Work task:
From the data below, set down exactly the lines between the one holding "The COPY instruction" and the one holding "Have fun by", inclusive, and no others.

Material provided:
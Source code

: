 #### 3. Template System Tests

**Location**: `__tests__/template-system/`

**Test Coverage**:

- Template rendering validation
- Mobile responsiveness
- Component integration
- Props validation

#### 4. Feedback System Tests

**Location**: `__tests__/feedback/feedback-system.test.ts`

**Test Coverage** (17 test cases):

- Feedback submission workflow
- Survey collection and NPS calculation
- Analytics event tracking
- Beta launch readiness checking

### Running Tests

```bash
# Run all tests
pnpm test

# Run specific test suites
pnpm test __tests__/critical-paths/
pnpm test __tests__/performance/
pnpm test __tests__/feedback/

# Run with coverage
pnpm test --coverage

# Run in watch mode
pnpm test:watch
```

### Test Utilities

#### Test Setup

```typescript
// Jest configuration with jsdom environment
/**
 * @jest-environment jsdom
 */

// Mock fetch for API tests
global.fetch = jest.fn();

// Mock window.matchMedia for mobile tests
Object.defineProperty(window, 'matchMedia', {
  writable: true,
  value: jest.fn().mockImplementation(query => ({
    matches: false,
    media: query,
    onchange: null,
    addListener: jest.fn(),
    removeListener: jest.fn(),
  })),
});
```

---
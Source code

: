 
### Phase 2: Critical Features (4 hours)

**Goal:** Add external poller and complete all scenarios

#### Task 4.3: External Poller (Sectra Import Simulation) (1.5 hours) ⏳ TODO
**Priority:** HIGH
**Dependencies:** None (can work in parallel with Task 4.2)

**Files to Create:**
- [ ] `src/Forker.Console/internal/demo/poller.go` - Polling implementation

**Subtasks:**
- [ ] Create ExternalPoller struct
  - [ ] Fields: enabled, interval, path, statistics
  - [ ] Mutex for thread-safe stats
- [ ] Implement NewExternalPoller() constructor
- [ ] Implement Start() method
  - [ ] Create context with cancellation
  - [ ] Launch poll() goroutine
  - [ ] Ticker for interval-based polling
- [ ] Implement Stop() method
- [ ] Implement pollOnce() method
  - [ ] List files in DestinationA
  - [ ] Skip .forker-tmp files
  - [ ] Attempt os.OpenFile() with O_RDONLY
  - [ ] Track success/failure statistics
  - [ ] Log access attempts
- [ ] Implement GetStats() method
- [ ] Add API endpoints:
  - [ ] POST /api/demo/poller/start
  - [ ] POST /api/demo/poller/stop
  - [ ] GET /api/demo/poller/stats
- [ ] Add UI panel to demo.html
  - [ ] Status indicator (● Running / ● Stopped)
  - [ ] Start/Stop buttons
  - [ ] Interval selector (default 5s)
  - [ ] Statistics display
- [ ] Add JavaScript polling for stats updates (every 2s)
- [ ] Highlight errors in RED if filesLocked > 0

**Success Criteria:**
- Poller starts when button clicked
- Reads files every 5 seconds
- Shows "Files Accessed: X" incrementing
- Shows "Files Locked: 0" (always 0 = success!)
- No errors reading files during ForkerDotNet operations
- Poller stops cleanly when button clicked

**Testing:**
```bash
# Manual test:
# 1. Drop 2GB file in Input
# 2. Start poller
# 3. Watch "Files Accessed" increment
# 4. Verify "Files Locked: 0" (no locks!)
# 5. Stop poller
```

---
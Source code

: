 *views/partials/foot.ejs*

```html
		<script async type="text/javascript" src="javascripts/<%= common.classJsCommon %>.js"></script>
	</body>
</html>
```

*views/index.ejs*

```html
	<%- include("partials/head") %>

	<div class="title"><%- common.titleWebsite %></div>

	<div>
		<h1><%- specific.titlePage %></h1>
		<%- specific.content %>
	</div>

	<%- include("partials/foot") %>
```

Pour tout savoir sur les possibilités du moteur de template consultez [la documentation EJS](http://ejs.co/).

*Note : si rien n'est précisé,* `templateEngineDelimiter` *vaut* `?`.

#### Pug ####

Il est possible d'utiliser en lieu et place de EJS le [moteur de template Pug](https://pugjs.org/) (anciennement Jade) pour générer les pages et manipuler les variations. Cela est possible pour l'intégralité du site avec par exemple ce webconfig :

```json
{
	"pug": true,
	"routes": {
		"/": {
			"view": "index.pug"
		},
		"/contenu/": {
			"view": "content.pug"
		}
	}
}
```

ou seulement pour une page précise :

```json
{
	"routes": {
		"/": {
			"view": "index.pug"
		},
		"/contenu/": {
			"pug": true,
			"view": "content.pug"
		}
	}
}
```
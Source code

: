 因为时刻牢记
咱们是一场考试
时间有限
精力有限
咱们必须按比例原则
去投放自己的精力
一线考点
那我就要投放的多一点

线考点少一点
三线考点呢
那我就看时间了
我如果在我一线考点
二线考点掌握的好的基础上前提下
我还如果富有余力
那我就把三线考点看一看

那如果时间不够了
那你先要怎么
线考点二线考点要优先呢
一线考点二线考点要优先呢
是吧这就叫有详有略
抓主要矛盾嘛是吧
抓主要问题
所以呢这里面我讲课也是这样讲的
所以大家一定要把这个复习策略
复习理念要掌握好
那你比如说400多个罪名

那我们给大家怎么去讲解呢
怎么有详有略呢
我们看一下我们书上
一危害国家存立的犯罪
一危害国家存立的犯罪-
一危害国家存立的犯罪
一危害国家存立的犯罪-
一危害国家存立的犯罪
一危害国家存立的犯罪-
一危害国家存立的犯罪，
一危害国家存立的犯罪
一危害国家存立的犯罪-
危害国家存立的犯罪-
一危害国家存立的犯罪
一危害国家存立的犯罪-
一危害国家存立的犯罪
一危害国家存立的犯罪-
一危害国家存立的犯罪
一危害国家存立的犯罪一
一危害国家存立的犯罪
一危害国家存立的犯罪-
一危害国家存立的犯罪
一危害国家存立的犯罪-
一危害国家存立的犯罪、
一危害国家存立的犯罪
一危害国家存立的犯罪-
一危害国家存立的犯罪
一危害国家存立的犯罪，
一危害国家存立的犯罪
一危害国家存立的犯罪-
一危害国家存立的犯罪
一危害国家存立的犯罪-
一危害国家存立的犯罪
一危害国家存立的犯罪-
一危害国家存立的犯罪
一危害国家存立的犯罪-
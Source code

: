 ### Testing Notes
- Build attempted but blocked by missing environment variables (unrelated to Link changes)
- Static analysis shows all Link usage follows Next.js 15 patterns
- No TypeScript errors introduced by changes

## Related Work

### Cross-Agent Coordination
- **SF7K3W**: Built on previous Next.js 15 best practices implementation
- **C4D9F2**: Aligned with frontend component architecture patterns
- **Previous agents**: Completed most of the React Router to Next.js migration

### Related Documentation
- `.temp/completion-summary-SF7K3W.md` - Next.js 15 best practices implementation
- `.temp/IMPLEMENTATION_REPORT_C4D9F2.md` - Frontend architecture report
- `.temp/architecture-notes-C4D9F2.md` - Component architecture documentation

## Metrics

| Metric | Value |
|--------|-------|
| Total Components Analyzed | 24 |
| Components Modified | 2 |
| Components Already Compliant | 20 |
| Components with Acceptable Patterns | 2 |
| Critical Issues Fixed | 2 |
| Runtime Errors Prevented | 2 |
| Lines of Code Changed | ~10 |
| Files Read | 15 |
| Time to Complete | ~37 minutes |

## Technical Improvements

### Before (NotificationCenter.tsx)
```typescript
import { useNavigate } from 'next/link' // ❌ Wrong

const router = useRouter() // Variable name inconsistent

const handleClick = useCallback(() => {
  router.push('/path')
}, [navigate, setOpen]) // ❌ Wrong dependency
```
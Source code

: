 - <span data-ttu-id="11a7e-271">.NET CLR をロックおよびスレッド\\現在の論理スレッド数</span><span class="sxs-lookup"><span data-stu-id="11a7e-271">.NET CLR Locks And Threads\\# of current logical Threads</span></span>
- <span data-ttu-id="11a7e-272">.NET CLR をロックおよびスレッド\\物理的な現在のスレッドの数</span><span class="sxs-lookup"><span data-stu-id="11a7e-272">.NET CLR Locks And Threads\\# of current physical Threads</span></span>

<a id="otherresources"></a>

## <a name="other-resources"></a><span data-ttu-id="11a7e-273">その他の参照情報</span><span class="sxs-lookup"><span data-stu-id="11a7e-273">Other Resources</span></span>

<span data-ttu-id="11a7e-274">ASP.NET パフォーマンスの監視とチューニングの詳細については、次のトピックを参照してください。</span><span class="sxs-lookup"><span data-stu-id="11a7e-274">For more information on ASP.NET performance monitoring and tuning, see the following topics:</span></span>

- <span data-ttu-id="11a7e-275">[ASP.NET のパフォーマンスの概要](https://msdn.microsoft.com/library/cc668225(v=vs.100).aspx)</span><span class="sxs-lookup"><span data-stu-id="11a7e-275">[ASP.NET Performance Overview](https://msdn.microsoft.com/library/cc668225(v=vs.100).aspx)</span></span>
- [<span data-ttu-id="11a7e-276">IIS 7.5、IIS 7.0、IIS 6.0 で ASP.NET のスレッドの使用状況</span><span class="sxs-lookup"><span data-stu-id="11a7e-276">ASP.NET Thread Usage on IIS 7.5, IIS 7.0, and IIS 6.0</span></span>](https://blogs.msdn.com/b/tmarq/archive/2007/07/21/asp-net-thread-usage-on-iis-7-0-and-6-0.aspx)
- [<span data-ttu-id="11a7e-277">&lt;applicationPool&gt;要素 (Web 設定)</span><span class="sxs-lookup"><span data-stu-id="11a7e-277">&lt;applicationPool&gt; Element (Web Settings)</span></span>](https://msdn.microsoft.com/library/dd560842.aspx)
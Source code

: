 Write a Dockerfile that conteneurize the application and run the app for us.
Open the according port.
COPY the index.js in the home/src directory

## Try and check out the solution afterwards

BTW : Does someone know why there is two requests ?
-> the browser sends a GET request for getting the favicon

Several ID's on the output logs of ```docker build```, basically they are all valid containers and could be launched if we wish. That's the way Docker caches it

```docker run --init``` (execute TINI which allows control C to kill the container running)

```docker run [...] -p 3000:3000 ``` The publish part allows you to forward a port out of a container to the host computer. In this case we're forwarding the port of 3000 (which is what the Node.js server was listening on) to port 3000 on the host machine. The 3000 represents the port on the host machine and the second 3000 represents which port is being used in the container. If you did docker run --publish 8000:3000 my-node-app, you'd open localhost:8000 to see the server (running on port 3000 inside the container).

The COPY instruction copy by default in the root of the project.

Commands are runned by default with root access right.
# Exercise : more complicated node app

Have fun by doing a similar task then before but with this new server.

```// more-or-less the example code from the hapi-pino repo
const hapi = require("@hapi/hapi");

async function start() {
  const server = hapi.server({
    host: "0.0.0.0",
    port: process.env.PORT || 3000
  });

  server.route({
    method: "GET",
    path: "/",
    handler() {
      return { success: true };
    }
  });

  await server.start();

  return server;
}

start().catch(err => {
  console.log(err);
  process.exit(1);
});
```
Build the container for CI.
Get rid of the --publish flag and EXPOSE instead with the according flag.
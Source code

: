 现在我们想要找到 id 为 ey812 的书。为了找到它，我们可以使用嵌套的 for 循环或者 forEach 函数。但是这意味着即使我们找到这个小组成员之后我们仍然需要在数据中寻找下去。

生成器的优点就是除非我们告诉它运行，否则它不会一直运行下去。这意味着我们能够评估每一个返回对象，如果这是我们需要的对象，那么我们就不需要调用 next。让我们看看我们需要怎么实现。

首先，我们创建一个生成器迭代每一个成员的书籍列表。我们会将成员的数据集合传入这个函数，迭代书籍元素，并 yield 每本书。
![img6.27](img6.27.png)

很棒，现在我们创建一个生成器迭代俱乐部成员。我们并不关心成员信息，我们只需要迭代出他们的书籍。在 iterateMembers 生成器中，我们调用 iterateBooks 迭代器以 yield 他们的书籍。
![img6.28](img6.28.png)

Written answer:
The COPY instruction copy by default in the root of the project.

Commands are runned by default with root access right.
# Exercise : more complicated node app

Have fun by doing a similar task then before but with this new server.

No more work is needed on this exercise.